### Task to carry out:
What is needed is a word-for-word copy of the listing below, without pictures.

### Given records:
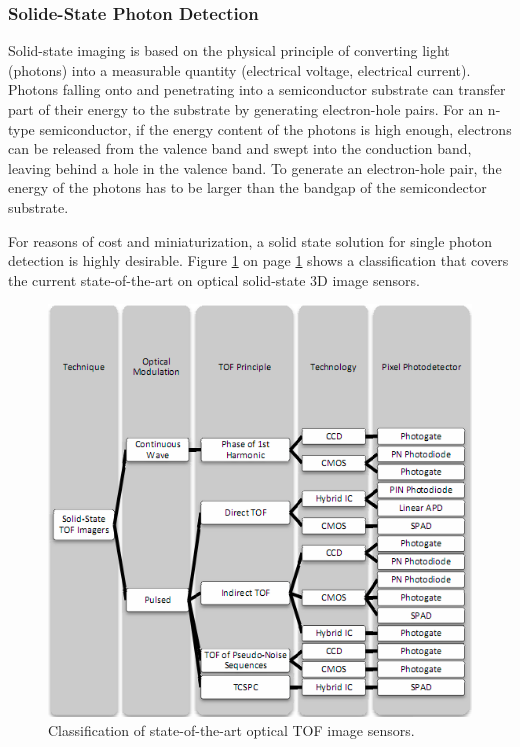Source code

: \subsubsection{Solide-State Photon Detection}
\label{ssphotonsensing}
Solid-state imaging is based on the physical principle of converting light (photons) into a measurable quantity (electrical voltage, electrical current). Photons falling onto and penetrating into a semiconductor substrate can transfer part of their energy to the substrate by generating electron-hole pairs. For an n-type semiconductor, if the energy content of the photons is high enough, electrons can be released from the valence band and swept into the conduction band, leaving behind a hole in the valence band. To generate an electron-hole pair, the energy of the photons has to be larger than the bandgap of the semicondector substrate.

For reasons of cost and miniaturization, a solid state solution for single photon detection is highly desirable. Figure \ref{fig:intro_receiver1} on page \ref{fig:intro_receiver1} shows a classification that covers the current state-of-the-art on optical solid-state 3D image sensors. 

\begin{figure}
\centering
\includegraphics[scale = 1]{chapters/img/intro_receiver1.png}
\caption{Classification of state-of-the-art optical TOF image sensors.}
\label{fig:intro_receiver1}
\end{figure}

### Exercise result:
Source code

: \subsubsection{Solide-State Photon Detection}
\label{ssphotonsensing}
Solid-state imaging is based on the physical principle of converting light (photons) into a measurable quantity (electrical voltage, electrical current). Photons falling onto and penetrating into a semiconductor substrate can transfer part of their energy to the substrate by generating electron-hole pairs. For an n-type semiconductor, if the energy content of the photons is high enough, electrons can be released from the valence band and swept into the conduction band, leaving behind a hole in the valence band. To generate an electron-hole pair, the energy of the photons has to be larger than the bandgap of the semicondector substrate.

For reasons of cost and miniaturization, a solid state solution for single photon detection is highly desirable. Figure \ref{fig:intro_receiver1} on page \ref{fig:intro_receiver1} shows a classification that covers the current state-of-the-art on optical solid-state 3D image sensors. 

\begin{figure}
\centering
\includegraphics[scale = 1]{chapters/img/intro_receiver1.png}
\caption{Classification of state-of-the-art optical TOF image sensors.}
\label{fig:intro_receiver1}
\end{figure}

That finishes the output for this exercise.